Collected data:
════════════════
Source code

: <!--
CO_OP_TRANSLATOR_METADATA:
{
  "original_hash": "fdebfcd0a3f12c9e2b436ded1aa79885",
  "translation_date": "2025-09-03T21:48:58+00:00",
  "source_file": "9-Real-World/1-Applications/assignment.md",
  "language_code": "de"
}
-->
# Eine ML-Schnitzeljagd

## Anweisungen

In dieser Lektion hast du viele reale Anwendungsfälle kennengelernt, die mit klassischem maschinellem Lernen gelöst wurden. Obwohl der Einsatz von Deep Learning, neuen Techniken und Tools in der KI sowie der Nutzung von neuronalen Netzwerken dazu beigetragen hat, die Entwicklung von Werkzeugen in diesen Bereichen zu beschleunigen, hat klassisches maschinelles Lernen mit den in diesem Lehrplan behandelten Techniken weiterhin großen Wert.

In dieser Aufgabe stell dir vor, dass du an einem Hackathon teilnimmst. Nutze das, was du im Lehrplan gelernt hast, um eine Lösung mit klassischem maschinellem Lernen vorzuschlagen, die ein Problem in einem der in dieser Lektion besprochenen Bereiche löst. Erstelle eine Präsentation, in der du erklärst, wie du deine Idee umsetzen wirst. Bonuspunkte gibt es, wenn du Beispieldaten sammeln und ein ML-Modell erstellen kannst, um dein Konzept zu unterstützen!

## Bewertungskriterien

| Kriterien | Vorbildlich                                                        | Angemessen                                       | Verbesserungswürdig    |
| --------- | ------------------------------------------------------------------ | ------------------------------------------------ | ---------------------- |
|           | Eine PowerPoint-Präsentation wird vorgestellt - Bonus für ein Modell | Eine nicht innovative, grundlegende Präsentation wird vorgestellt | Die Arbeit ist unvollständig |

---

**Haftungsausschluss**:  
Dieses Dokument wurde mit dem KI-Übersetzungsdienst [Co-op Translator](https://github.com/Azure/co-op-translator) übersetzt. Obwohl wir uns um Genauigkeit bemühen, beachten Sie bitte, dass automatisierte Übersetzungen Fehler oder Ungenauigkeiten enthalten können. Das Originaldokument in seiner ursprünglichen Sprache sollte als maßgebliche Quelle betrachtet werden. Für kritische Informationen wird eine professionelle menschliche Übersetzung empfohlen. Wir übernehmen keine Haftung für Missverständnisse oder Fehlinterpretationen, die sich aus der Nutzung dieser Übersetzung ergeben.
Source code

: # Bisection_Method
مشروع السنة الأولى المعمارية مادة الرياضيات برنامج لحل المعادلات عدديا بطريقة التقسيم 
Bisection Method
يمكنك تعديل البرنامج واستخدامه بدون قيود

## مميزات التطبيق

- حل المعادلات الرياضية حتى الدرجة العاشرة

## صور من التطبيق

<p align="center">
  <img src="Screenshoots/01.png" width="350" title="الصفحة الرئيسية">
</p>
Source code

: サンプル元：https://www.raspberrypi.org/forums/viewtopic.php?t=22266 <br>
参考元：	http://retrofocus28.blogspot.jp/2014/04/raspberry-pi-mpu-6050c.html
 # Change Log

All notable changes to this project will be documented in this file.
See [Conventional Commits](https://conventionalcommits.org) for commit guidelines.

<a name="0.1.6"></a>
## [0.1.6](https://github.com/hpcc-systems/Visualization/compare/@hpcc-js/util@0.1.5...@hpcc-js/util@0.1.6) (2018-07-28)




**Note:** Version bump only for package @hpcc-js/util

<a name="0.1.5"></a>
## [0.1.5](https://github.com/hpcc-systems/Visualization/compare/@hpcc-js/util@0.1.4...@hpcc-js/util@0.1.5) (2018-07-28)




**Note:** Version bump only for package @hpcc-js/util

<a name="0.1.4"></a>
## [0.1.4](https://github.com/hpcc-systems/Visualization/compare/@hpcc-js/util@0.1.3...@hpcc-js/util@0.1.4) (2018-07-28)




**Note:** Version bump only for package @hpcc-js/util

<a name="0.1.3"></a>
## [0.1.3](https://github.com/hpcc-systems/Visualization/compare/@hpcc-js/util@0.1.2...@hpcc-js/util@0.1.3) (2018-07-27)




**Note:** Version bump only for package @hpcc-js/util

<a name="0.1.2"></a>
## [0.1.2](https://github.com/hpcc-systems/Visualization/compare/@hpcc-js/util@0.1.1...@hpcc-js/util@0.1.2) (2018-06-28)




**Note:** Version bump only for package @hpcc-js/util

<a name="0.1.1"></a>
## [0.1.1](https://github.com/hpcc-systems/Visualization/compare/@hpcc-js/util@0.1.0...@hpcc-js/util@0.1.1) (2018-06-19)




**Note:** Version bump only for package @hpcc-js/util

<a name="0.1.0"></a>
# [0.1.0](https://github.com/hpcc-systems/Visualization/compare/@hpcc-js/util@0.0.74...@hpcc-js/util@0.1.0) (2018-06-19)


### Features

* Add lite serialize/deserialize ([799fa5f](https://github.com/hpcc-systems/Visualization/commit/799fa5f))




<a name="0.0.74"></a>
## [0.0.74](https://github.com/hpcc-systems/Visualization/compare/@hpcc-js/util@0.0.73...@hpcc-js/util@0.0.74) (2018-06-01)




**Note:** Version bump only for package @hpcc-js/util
════════════════
#### EXERCISE GOAL
Whatever appears in the data above must be copied word for word.

#### ANSWER TO THE EXERCISE
Source code

: <!--
CO_OP_TRANSLATOR_METADATA:
{
  "original_hash": "fdebfcd0a3f12c9e2b436ded1aa79885",
  "translation_date": "2025-09-03T21:48:58+00:00",
  "source_file": "9-Real-World/1-Applications/assignment.md",
  "language_code": "de"
}
-->
# Eine ML-Schnitzeljagd

## Anweisungen

In dieser Lektion hast du viele reale Anwendungsfälle kennengelernt, die mit klassischem maschinellem Lernen gelöst wurden. Obwohl der Einsatz von Deep Learning, neuen Techniken und Tools in der KI sowie der Nutzung von neuronalen Netzwerken dazu beigetragen hat, die Entwicklung von Werkzeugen in diesen Bereichen zu beschleunigen, hat klassisches maschinelles Lernen mit den in diesem Lehrplan behandelten Techniken weiterhin großen Wert.

In dieser Aufgabe stell dir vor, dass du an einem Hackathon teilnimmst. Nutze das, was du im Lehrplan gelernt hast, um eine Lösung mit klassischem maschinellem Lernen vorzuschlagen, die ein Problem in einem der in dieser Lektion besprochenen Bereiche löst. Erstelle eine Präsentation, in der du erklärst, wie du deine Idee umsetzen wirst. Bonuspunkte gibt es, wenn du Beispieldaten sammeln und ein ML-Modell erstellen kannst, um dein Konzept zu unterstützen!

## Bewertungskriterien

| Kriterien | Vorbildlich                                                        | Angemessen                                       | Verbesserungswürdig    |
| --------- | ------------------------------------------------------------------ | ------------------------------------------------ | ---------------------- |
|           | Eine PowerPoint-Präsentation wird vorgestellt - Bonus für ein Modell | Eine nicht innovative, grundlegende Präsentation wird vorgestellt | Die Arbeit ist unvollständig |

---

**Haftungsausschluss**:  
Dieses Dokument wurde mit dem KI-Übersetzungsdienst [Co-op Translator](https://github.com/Azure/co-op-translator) übersetzt. Obwohl wir uns um Genauigkeit bemühen, beachten Sie bitte, dass automatisierte Übersetzungen Fehler oder Ungenauigkeiten enthalten können. Das Originaldokument in seiner ursprünglichen Sprache sollte als maßgebliche Quelle betrachtet werden. Für kritische Informationen wird eine professionelle menschliche Übersetzung empfohlen. Wir übernehmen keine Haftung für Missverständnisse oder Fehlinterpretationen, die sich aus der Nutzung dieser Übersetzung ergeben.
Source code

: # Bisection_Method
مشروع السنة الأولى المعمارية مادة الرياضيات برنامج لحل المعادلات عدديا بطريقة التقسيم 
Bisection Method
يمكنك تعديل البرنامج واستخدامه بدون قيود

## مميزات التطبيق

- حل المعادلات الرياضية حتى الدرجة العاشرة

## صور من التطبيق

<p align="center">
  <img src="Screenshoots/01.png" width="350" title="الصفحة الرئيسية">
</p>
Source code

: サンプル元：https://www.raspberrypi.org/forums/viewtopic.php?t=22266 <br>
参考元：	http://retrofocus28.blogspot.jp/2014/04/raspberry-pi-mpu-6050c.html
 # Change Log

All notable changes to this project will be documented in this file.
See [Conventional Commits](https://conventionalcommits.org) for commit guidelines.

<a name="0.1.6"></a>
## [0.1.6](https://github.com/hpcc-systems/Visualization/compare/@hpcc-js/util@0.1.5...@hpcc-js/util@0.1.6) (2018-07-28)




**Note:** Version bump only for package @hpcc-js/util

<a name="0.1.5"></a>
## [0.1.5](https://github.com/hpcc-systems/Visualization/compare/@hpcc-js/util@0.1.4...@hpcc-js/util@0.1.5) (2018-07-28)




**Note:** Version bump only for package @hpcc-js/util

<a name="0.1.4"></a>
## [0.1.4](https://github.com/hpcc-systems/Visualization/compare/@hpcc-js/util@0.1.3...@hpcc-js/util@0.1.4) (2018-07-28)




**Note:** Version bump only for package @hpcc-js/util

<a name="0.1.3"></a>
## [0.1.3](https://github.com/hpcc-systems/Visualization/compare/@hpcc-js/util@0.1.2...@hpcc-js/util@0.1.3) (2018-07-27)




**Note:** Version bump only for package @hpcc-js/util

<a name="0.1.2"></a>
## [0.1.2](https://github.com/hpcc-systems/Visualization/compare/@hpcc-js/util@0.1.1...@hpcc-js/util@0.1.2) (2018-06-28)




**Note:** Version bump only for package @hpcc-js/util

<a name="0.1.1"></a>
## [0.1.1](https://github.com/hpcc-systems/Visualization/compare/@hpcc-js/util@0.1.0...@hpcc-js/util@0.1.1) (2018-06-19)




**Note:** Version bump only for package @hpcc-js/util

<a name="0.1.0"></a>
# [0.1.0](https://github.com/hpcc-systems/Visualization/compare/@hpcc-js/util@0.0.74...@hpcc-js/util@0.1.0) (2018-06-19)


### Features

* Add lite serialize/deserialize ([799fa5f](https://github.com/hpcc-systems/Visualization/commit/799fa5f))




<a name="0.0.74"></a>
## [0.0.74](https://github.com/hpcc-systems/Visualization/compare/@hpcc-js/util@0.0.73...@hpcc-js/util@0.0.74) (2018-06-01)




**Note:** Version bump only for package @hpcc-js/util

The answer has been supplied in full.